Destelho a casa e fecho-me nas salas.
Entro em mim mesmo e em mim estou: andando
pelos meus corredores, que são valas.
Refaço meus mosaicos, empilhados
junto às paredes, em que estalam febres,
e em que procuro as portas deslocadas.
Subo e desço no escuro estas escadas
que dão aos meus porões, ora entulhados
com lixo e com raízes. E entretanto
vou rever as colunas, e o orvalho
acumulado sobre as folhas, cujas
nervuras reconheço talho a talho.
E reencontro os castiçais molhados
postos sob a ramagem, e estes ares
que são da noite, e dormem.

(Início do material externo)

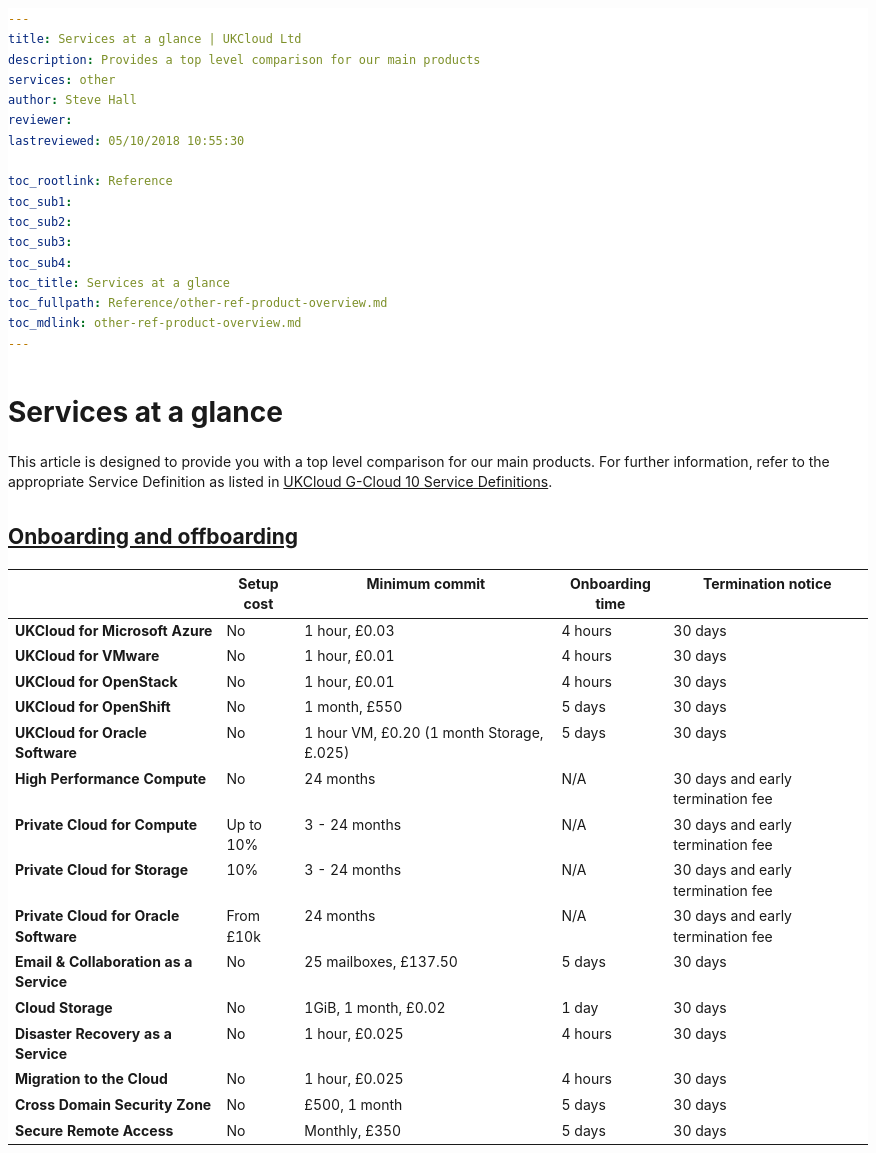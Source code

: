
 ```yaml
---
title: Services at a glance | UKCloud Ltd
description: Provides a top level comparison for our main products
services: other
author: Steve Hall
reviewer:
lastreviewed: 05/10/2018 10:55:30

toc_rootlink: Reference
toc_sub1: 
toc_sub2:
toc_sub3:
toc_sub4:
toc_title: Services at a glance
toc_fullpath: Reference/other-ref-product-overview.md
toc_mdlink: other-ref-product-overview.md
---
```


# Services at a glance

This article is designed to provide you with a top level comparison for our main products. For further information, refer to the appropriate Service Definition as listed in [UKCloud G-Cloud 10 Service Definitions](other-ref-service-definitions.md).

## [Onboarding and offboarding](#tab/tabid-1)

&nbsp;                                 | Setup cost | Minimum commit                            | Onboarding time | Termination notice
---------------------------------------|------------|-------------------------------------------|-----------------|-------------------
**UKCloud for Microsoft Azure**        | No         | 1 hour, £0.03                             | 4 hours         | 30 days
**UKCloud for VMware**                 | No         | 1 hour, £0.01                             | 4 hours         | 30 days
**UKCloud for OpenStack**              | No         | 1 hour, £0.01                             | 4 hours         | 30 days
**UKCloud for OpenShift**              | No         | 1 month, £550                             | 5 days          | 30 days
**UKCloud for Oracle Software**        | No         | 1 hour VM, £0.20 (1 month Storage, £.025) | 5 days          | 30 days
**High Performance Compute**           | No         | 24 months                                 | N/A             | 30 days and early termination fee
**Private Cloud for Compute**          | Up to 10%  | 3 - 24 months                             | N/A             | 30 days and early termination fee
**Private Cloud for Storage**          | 10%        | 3 - 24 months                             | N/A             | 30 days and early termination fee
**Private Cloud for Oracle Software**  | From £10k  | 24 months                                 | N/A             | 30 days and early termination fee
**Email & Collaboration as a Service** | No         | 25 mailboxes, £137.50                     | 5 days          | 30 days
**Cloud Storage**                      | No         | 1GiB, 1 month, £0.02                      | 1 day           | 30 days
**Disaster Recovery as a Service**     | No         | 1 hour, £0.025                            | 4 hours         | 30 days
**Migration to the Cloud**             | No         | 1 hour, £0.025                            | 4 hours         | 30 days
**Cross Domain Security Zone**         | No         | £500, 1 month                             | 5 days          | 30 days
**Secure Remote Access**               | No         | Monthly, £350                             | 5 days          | 30 days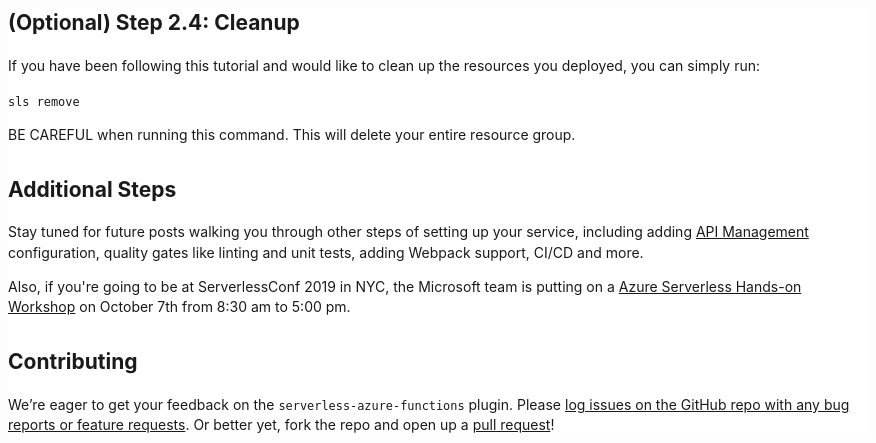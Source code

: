 ## (Optional) Step 2.4: Cleanup

If you have been following this tutorial and would like to clean up the resources you deployed, you can simply run:

```
sls remove
```

BE CAREFUL when running this command. This will delete your entire resource group.

## Additional Steps

Stay tuned for future posts walking you through other steps of setting up your service, including adding [API Management](https://azure.microsoft.com/en-us/services/api-management/) configuration, quality gates like linting and unit tests, adding Webpack support, CI/CD and more.

Also, if you're going to be at ServerlessConf 2019 in NYC, the Microsoft team is putting on a [Azure Serverless Hands-on Workshop](http://aka.ms/nycworkshop) on October 7th from 8:30 am to 5:00 pm.

## Contributing

We’re eager to get your feedback on the `serverless-azure-functions` plugin. Please [log issues on the GitHub repo with any bug reports or feature requests](https://github.com/serverless/serverless-azure-functions/issues/new/choose). Or better yet, fork the repo and open up a [pull request](https://github.com/serverless/serverless-azure-functions/pulls)!
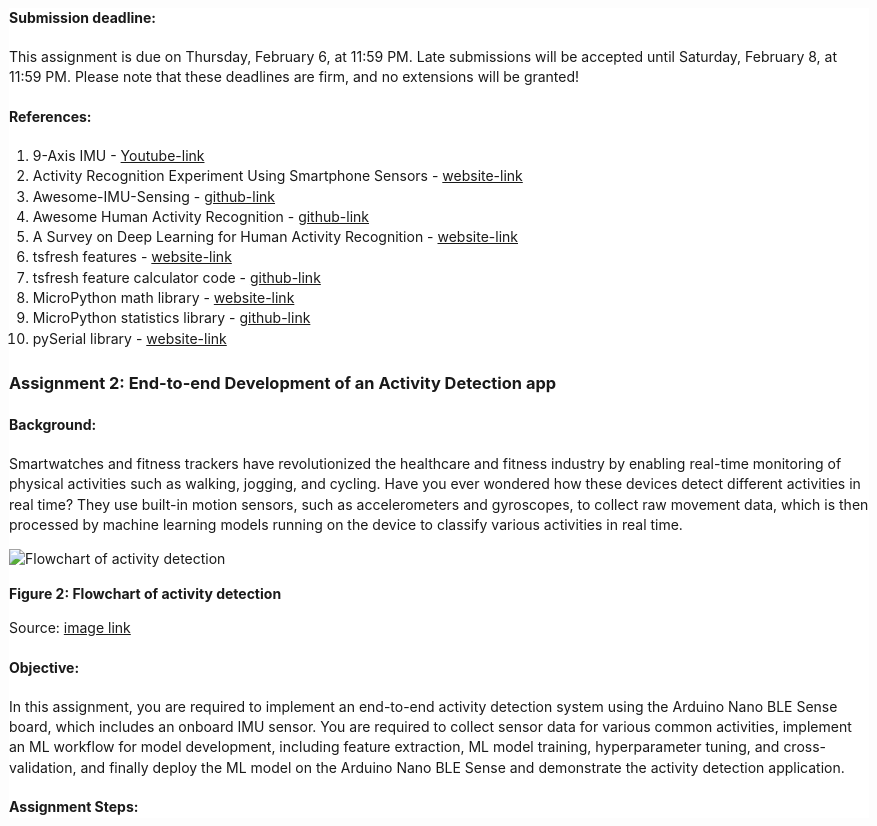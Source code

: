 #### Submission deadline:

This assignment is due on Thursday, February 6, at 11:59 PM. Late submissions will be accepted until Saturday, February 8, at 11:59 PM. Please note that these deadlines are firm, and no extensions will be granted!


#### References:

  1. 9-Axis IMU - [Youtube-link](https://www.youtube.com/watch?v=2AO_Gmh5K3Q) 
  2. Activity Recognition Experiment Using Smartphone Sensors - [website-link](https://www.youtube.com/watch?v=XOEN9W05_4A)
  3. Awesome-IMU-Sensing - [github-link](https://github.com/rh20624/Awesome-IMU-Sensing)
  4. Awesome Human Activity Recognition - [github-link](https://github.com/haoranD/Awesome-Human-Activity-Recognition)
  5. A Survey on Deep Learning for Human Activity Recognition - [website-link](https://dl.acm.org/doi/abs/10.1145/3472290)
  6. tsfresh features - [website-link](https://tsfresh.readthedocs.io/en/latest/text/list_of_features.html)
  7. tsfresh feature calculator code  - [github-link](https://github.com/blue-yonder/tsfresh/blob/main/tsfresh/feature_extraction/feature_calculators.py)
  8. MicroPython math library - [website-link](https://docs.micropython.org/en/latest/library/math.html)
  9. MicroPython statistics library - [github-link](https://github.com/rcolistete/MicroPython_Statistics/blob/master/statistics.py)
  10. pySerial library - [website-link](https://pyserial.readthedocs.io/en/latest/shortintro.html)

### Assignment 2: End-to-end Development of an Activity Detection app

#### Background:  

Smartwatches and fitness trackers have revolutionized the healthcare and fitness industry by enabling real-time monitoring of physical activities such as walking, jogging, and cycling. Have you ever wondered how these devices detect different activities in real time? They use built-in motion sensors, such as accelerometers and gyroscopes, to collect raw movement data, which is then processed by machine learning models running on the device to classify various activities in real time.

![Flowchart of activity detection](/assets/img/Assignment_2_image.png)

**Figure 2: Flowchart of activity detection**

Source: [image link](https://github.com/andresquintanilla/fitbit-activity-recognition/tree/master)

#### Objective: 

In this assignment, you are required to implement an end-to-end activity detection system using the Arduino Nano BLE Sense board, which includes an onboard IMU sensor. You are required to collect sensor data for various common activities, implement an ML workflow for model development, including feature extraction, ML model training, hyperparameter tuning, and cross-validation, and finally deploy the ML model on the Arduino Nano BLE Sense and demonstrate the activity detection application. 

#### Assignment Steps: 
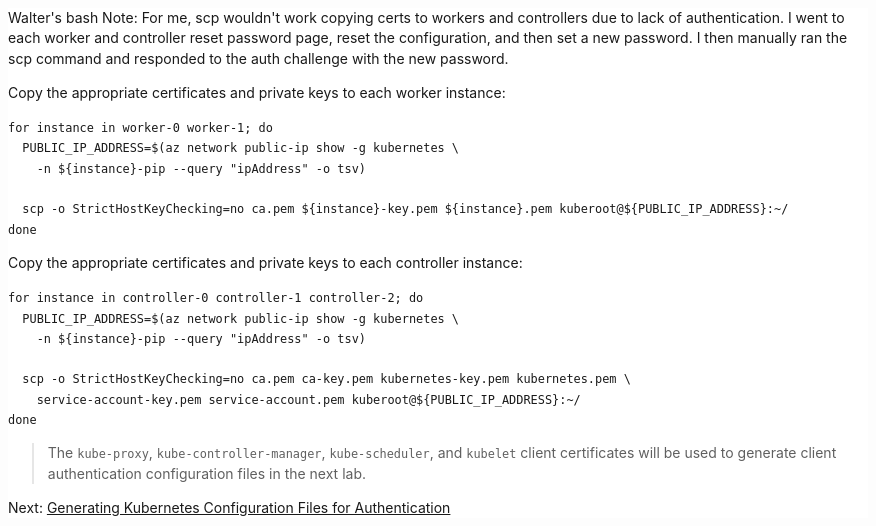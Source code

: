 Walter's bash Note: For me, scp wouldn't work copying certs to workers and controllers due to lack of authentication. I went to each worker and controller reset password page, reset the configuration, and then set a new password. I then manually ran the scp command and responded to the auth challenge with the new password.

Copy the appropriate certificates and private keys to each worker instance:

```shell
for instance in worker-0 worker-1; do
  PUBLIC_IP_ADDRESS=$(az network public-ip show -g kubernetes \
    -n ${instance}-pip --query "ipAddress" -o tsv)

  scp -o StrictHostKeyChecking=no ca.pem ${instance}-key.pem ${instance}.pem kuberoot@${PUBLIC_IP_ADDRESS}:~/
done
```

Copy the appropriate certificates and private keys to each controller instance:

```shell
for instance in controller-0 controller-1 controller-2; do
  PUBLIC_IP_ADDRESS=$(az network public-ip show -g kubernetes \
    -n ${instance}-pip --query "ipAddress" -o tsv)

  scp -o StrictHostKeyChecking=no ca.pem ca-key.pem kubernetes-key.pem kubernetes.pem \
    service-account-key.pem service-account.pem kuberoot@${PUBLIC_IP_ADDRESS}:~/
done
```

> The `kube-proxy`, `kube-controller-manager`, `kube-scheduler`, and `kubelet` client certificates will be used to generate client authentication configuration files in the next lab.

Next: [Generating Kubernetes Configuration Files for Authentication](05-kubernetes-configuration-files.md)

E revejo
o verde escuro e triste dos veludos
e dos musgos, e o azul vitrificado
que vem dos sonhos mortos, repassados.
Apoio-me a parede, úmida e antiga,
que reconstruo com esforço, e escondo
debaixo de uma pedra um grão de sonho.
Assumo e sofro o chão em que o deponho
depondo-me também, sobre os batentes
que pesam como sombras, entre as sombras
que fariam as árvores ausentes.
Assumo e sou a casa e o sonho, e abarco,
no sonho inabitável que me habita,
os encaixes, os vidros, os ferrolhos,
forros e pisos, onde andaram passos
de vida e morte, e onde escoaram dias
ora também passados para sempre.

Nelson Saldanha.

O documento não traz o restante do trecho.